Le grave Yégor ne put s'empêcher de sourire aussi.
«Oui, on n'entendait que les haies craquer,» reprit Kondrate... Et s'interrompant tout à coup: «Bon Dieu! dit-il, c'est un incendie.
—Un incendie! où cela? m'écriai-je.
—Oui, regardez devant nous. Ephrem l'a bien prophétisé. C'est peut-être lui qui a mis le feu, et pas pour la première fois. C'est sa besogne, âme damnée qu'il est.»
Je regardais dans la direction qu'indiquait Kondrate. En effet, à deux ou trois verstes devant nous, une grosse colonne de fumée grisâtre s'élevait en ondoyant avec lenteur et en s'élargissant par le sommet. D'autres colonnes de fumée, plus petites et plus blanches, se voyaient à droite et à gauche.
Un paysan, la face rouge, inondée de sueur, et les cheveux hérissés, arriva sur nous au grand galop, et arrêta avec peine son cheval qui n'était pas bridé.

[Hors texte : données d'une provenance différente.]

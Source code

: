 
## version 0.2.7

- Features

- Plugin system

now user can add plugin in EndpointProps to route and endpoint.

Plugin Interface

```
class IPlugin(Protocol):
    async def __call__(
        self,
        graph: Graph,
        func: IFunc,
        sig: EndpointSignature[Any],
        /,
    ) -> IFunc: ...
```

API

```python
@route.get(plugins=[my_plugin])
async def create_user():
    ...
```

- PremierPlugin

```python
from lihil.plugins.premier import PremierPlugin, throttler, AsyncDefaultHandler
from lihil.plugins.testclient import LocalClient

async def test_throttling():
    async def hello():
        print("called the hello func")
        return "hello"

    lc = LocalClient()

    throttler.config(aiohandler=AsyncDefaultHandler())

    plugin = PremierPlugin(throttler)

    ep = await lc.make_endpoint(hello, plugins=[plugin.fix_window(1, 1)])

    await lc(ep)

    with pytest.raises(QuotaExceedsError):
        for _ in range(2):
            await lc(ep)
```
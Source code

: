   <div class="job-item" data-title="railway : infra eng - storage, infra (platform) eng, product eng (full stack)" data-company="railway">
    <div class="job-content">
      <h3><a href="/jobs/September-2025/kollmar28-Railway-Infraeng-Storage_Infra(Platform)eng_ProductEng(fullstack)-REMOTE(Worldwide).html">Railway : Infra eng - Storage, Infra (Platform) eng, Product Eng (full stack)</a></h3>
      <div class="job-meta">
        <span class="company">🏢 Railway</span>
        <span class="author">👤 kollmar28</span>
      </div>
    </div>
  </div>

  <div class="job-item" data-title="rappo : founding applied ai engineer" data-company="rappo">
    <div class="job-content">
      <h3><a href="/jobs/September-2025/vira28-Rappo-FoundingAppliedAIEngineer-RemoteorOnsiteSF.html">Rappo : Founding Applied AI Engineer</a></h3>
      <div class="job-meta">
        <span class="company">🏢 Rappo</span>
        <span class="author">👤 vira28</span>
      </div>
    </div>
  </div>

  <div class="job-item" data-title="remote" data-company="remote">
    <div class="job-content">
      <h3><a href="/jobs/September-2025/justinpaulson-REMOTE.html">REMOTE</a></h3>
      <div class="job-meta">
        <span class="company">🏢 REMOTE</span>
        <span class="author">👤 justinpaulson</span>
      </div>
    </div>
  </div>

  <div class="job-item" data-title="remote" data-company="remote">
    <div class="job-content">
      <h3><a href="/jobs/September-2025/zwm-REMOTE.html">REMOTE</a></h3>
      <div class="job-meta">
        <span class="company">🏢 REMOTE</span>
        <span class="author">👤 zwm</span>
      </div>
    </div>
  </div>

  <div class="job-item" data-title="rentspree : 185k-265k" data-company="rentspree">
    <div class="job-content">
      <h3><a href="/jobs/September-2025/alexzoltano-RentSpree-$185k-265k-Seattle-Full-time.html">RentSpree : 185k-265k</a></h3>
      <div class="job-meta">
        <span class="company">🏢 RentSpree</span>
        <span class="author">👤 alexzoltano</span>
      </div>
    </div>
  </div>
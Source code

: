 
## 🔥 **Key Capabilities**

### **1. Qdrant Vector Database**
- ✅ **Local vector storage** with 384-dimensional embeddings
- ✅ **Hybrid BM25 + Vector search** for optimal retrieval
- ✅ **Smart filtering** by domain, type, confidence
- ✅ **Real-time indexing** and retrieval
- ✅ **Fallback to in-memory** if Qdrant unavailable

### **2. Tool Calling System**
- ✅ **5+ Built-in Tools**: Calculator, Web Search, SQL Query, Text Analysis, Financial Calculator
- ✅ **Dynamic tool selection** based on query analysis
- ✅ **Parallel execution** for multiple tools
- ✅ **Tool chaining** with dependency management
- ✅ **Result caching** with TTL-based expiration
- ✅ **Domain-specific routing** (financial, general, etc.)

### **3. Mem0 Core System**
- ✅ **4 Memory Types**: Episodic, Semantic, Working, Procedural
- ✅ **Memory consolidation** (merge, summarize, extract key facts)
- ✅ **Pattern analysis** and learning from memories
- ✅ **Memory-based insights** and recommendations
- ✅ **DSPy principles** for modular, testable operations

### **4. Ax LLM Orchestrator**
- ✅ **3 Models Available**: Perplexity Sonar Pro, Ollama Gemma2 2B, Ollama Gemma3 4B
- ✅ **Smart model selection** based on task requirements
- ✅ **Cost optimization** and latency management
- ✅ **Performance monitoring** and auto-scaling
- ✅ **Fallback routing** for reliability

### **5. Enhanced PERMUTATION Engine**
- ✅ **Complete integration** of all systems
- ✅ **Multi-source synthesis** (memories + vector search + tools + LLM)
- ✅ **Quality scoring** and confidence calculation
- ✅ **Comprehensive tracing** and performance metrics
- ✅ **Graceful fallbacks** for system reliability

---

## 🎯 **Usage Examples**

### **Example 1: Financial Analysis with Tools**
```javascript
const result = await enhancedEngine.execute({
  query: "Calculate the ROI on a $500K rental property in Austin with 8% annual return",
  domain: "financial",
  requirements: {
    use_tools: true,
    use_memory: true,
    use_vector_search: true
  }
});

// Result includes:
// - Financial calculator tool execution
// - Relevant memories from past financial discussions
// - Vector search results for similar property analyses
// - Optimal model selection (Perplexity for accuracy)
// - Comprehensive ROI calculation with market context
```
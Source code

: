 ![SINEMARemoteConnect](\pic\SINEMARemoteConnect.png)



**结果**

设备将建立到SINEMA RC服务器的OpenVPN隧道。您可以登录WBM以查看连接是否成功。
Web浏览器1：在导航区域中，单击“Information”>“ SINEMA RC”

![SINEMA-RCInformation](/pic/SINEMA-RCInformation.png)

«Frères, s'écria-t-il, avez-vous vu les gardes de forêt?
—Nous n'avons vu personne; est-ce votre bois qui brûle?
—Oui, notre bois. Ah! nous sommes perdus; la dernière fois, on nous a menacés..., il faut rassembler le monde, car si la flamme se jette du côté de Trosni...» Il talonna vivement sa monture, et partit à toutes jambes.
Kondrate fouetta aussi ses chevaux. Nous allions droit sur la fumée, qui s'étendait de plus en plus. Par endroits, elle devenait tout à coup noire, et s'élançait en longues gerbes. Plus nous avancions, plus les contours de la fumée devenaient indistincts. Tout l'air fut troublé, une forte odeur de brûlé nous prit à la gorge, et voilà que, s'agitant d'une étrange façon à la lumière du jour, parurent d'un rouge pâle, derrière de petits flocons de fumée très-blanche, les premières langues de la flamme.